§ **Exercise goal**:
Write out every record below exactly, leaving the pictures out.

=== Begin Enclosure ===

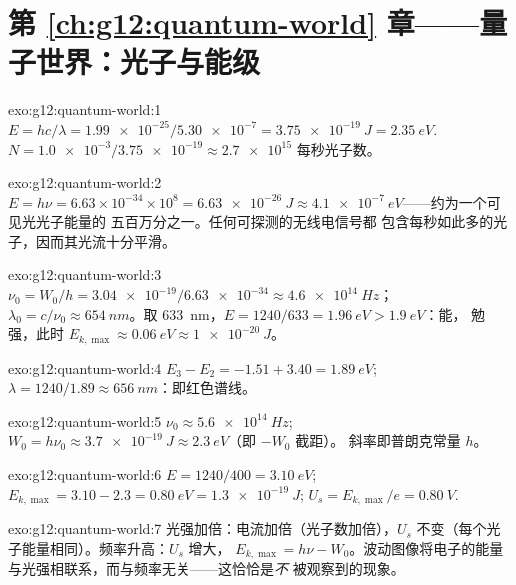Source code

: \section*{第 \ref{ch:g12:quantum-world} 章——量子世界：光子与能级}

\begin{solution}{exo:g12:quantum-world:1}
$E = hc/\lambda = \num{1.99e-25}/\num{5.30e-7} = \qty{3.75e-19}{J} =
\qty{2.35}{eV}$. $N = \num{1.0e-3}/\num{3.75e-19} \approx \num{2.7e15}$
每秒光子数。
\end{solution}

\begin{solution}{exo:g12:quantum-world:2}
$E = h\nu = 6.63\times10^{-34} \times 10^{8} = \qty{6.63e-26}{J}
\approx \qty{4.1e-7}{eV}$——约为一个可见光光子能量的
五百万分之一。任何可探测的无线电信号都
包含每秒如此多的光子，因而其光流十分平滑。
\end{solution}

\begin{solution}{exo:g12:quantum-world:3}
$\nu_0 = W_0/h = \num{3.04e-19}/\num{6.63e-34} \approx
\qty{4.6e14}{Hz}$；$\lambda_0 = c/\nu_0 \approx \qty{654}{nm}$。取
\qty{633}{nm}，$E = 1240/633 = \qty{1.96}{eV} > \qty{1.9}{eV}$：能，
勉强，此时 $E_{k,\max} \approx \qty{0.06}{eV} \approx \qty{1e-20}{J}$。
\end{solution}

\begin{solution}{exo:g12:quantum-world:4}
$E_3 - E_2 = -1.51 + 3.40 = \qty{1.89}{eV}$;
$\lambda = 1240/1.89 \approx \qty{656}{nm}$：即红色谱线。
\end{solution}

\begin{solution}{exo:g12:quantum-world:5}
$\nu_0 \approx \qty{5.6e14}{Hz}$; $W_0 = h\nu_0 \approx
\qty{3.7e-19}{J} \approx \qty{2.3}{eV}$（即 $-W_0$ 截距）。
斜率即普朗克常量 $h$。
\end{solution}

\begin{solution}{exo:g12:quantum-world:6}
$E = 1240/400 = \qty{3.10}{eV}$; $E_{k,\max} = 3.10 - 2.3 =
\qty{0.80}{eV} = \qty{1.3e-19}{J}$; $U_s = E_{k,\max}/e =
\qty{0.80}{V}$.
\end{solution}

\begin{solution}{exo:g12:quantum-world:7}
光强加倍：电流加倍（光子数加倍），$U_s$
不变（每个光子能量相同）。频率升高：$U_s$ 增大，
$E_{k,\max} = h\nu - W_0$。波动图像将电子的能量
与光强相联系，而与频率无关——这恰恰是\emph{不}
被观察到的现象。
\end{solution}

=== End Enclosure ===

§ **Your solution**:
Source code

: \section*{第 \ref{ch:g12:quantum-world} 章——量子世界：光子与能级}

\begin{solution}{exo:g12:quantum-world:1}
$E = hc/\lambda = \num{1.99e-25}/\num{5.30e-7} = \qty{3.75e-19}{J} =
\qty{2.35}{eV}$. $N = \num{1.0e-3}/\num{3.75e-19} \approx \num{2.7e15}$
每秒光子数。
\end{solution}

\begin{solution}{exo:g12:quantum-world:2}
$E = h\nu = 6.63\times10^{-34} \times 10^{8} = \qty{6.63e-26}{J}
\approx \qty{4.1e-7}{eV}$——约为一个可见光光子能量的
五百万分之一。任何可探测的无线电信号都
包含每秒如此多的光子，因而其光流十分平滑。
\end{solution}

\begin{solution}{exo:g12:quantum-world:3}
$\nu_0 = W_0/h = \num{3.04e-19}/\num{6.63e-34} \approx
\qty{4.6e14}{Hz}$；$\lambda_0 = c/\nu_0 \approx \qty{654}{nm}$。取
\qty{633}{nm}，$E = 1240/633 = \qty{1.96}{eV} > \qty{1.9}{eV}$：能，
勉强，此时 $E_{k,\max} \approx \qty{0.06}{eV} \approx \qty{1e-20}{J}$。
\end{solution}

\begin{solution}{exo:g12:quantum-world:4}
$E_3 - E_2 = -1.51 + 3.40 = \qty{1.89}{eV}$;
$\lambda = 1240/1.89 \approx \qty{656}{nm}$：即红色谱线。
\end{solution}

\begin{solution}{exo:g12:quantum-world:5}
$\nu_0 \approx \qty{5.6e14}{Hz}$; $W_0 = h\nu_0 \approx
\qty{3.7e-19}{J} \approx \qty{2.3}{eV}$（即 $-W_0$ 截距）。
斜率即普朗克常量 $h$。
\end{solution}

\begin{solution}{exo:g12:quantum-world:6}
$E = 1240/400 = \qty{3.10}{eV}$; $E_{k,\max} = 3.10 - 2.3 =
\qty{0.80}{eV} = \qty{1.3e-19}{J}$; $U_s = E_{k,\max}/e =
\qty{0.80}{V}$.
\end{solution}

\begin{solution}{exo:g12:quantum-world:7}
光强加倍：电流加倍（光子数加倍），$U_s$
不变（每个光子能量相同）。频率升高：$U_s$ 增大，
$E_{k,\max} = h\nu - W_0$。波动图像将电子的能量
与光强相联系，而与频率无关——这恰恰是\emph{不}
被观察到的现象。
\end{solution}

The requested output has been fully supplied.